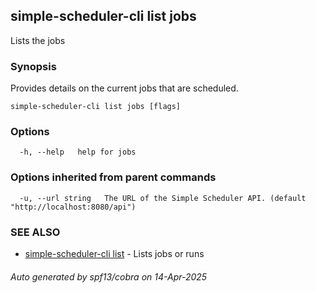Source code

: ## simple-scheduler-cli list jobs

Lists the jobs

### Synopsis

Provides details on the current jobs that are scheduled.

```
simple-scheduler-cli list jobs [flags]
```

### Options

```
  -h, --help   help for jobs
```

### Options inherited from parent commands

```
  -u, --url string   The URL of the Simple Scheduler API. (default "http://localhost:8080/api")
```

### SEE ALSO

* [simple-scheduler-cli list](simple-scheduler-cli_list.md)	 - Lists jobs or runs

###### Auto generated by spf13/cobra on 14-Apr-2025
• • • •
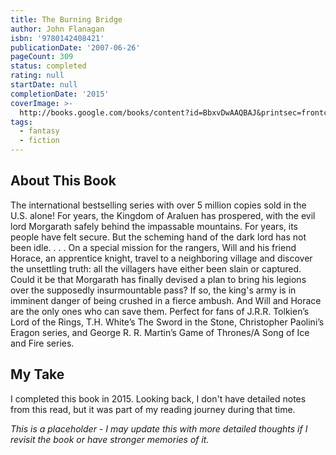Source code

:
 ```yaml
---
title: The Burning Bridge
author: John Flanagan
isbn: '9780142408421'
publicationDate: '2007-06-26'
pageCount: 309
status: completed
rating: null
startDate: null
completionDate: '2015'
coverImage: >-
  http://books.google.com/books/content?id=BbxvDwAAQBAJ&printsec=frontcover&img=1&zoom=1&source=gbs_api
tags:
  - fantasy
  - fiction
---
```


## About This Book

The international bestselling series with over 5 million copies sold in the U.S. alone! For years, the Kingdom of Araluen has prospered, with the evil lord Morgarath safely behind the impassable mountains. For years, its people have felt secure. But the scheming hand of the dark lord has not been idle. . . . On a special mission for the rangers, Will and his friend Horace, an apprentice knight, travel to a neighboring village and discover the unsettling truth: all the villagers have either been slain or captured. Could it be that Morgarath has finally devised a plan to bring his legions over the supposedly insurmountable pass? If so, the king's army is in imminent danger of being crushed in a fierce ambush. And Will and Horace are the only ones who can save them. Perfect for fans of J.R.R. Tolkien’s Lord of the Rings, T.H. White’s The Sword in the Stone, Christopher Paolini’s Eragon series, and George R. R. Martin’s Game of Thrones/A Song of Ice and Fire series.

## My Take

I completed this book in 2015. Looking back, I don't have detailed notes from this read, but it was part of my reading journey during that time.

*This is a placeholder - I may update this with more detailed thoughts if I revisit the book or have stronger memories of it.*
• • • •
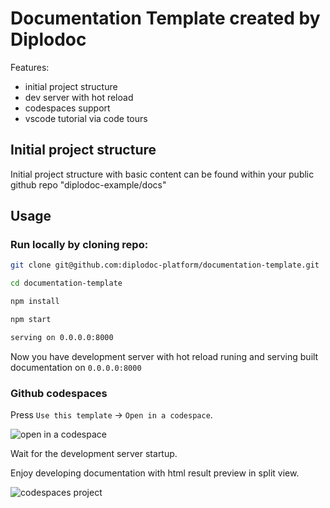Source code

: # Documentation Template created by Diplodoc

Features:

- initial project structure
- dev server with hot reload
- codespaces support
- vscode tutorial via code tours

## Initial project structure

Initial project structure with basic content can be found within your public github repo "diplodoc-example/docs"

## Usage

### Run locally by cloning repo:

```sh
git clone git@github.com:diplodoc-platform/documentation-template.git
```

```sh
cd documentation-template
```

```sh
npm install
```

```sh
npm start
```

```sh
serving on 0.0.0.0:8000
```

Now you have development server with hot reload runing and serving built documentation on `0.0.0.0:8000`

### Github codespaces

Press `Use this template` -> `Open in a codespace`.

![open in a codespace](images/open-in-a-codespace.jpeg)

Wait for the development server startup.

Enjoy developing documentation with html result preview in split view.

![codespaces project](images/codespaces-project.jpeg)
• • • •
### Requirement
Output the lines above between the one holding "## simple-scheduler-cli list jobs" and the one holding "###### Auto generated", inclusive, with nothing before or after them.

### Result
: ## simple-scheduler-cli list jobs

Lists the jobs

### Synopsis

Provides details on the current jobs that are scheduled.

```
simple-scheduler-cli list jobs [flags]
```

### Options

```
  -h, --help   help for jobs
```

### Options inherited from parent commands

```
  -u, --url string   The URL of the Simple Scheduler API. (default "http://localhost:8080/api")
```

### SEE ALSO

* [simple-scheduler-cli list](simple-scheduler-cli_list.md)	 - Lists jobs or runs

###### Auto generated by spf13/cobra on 14-Apr-2025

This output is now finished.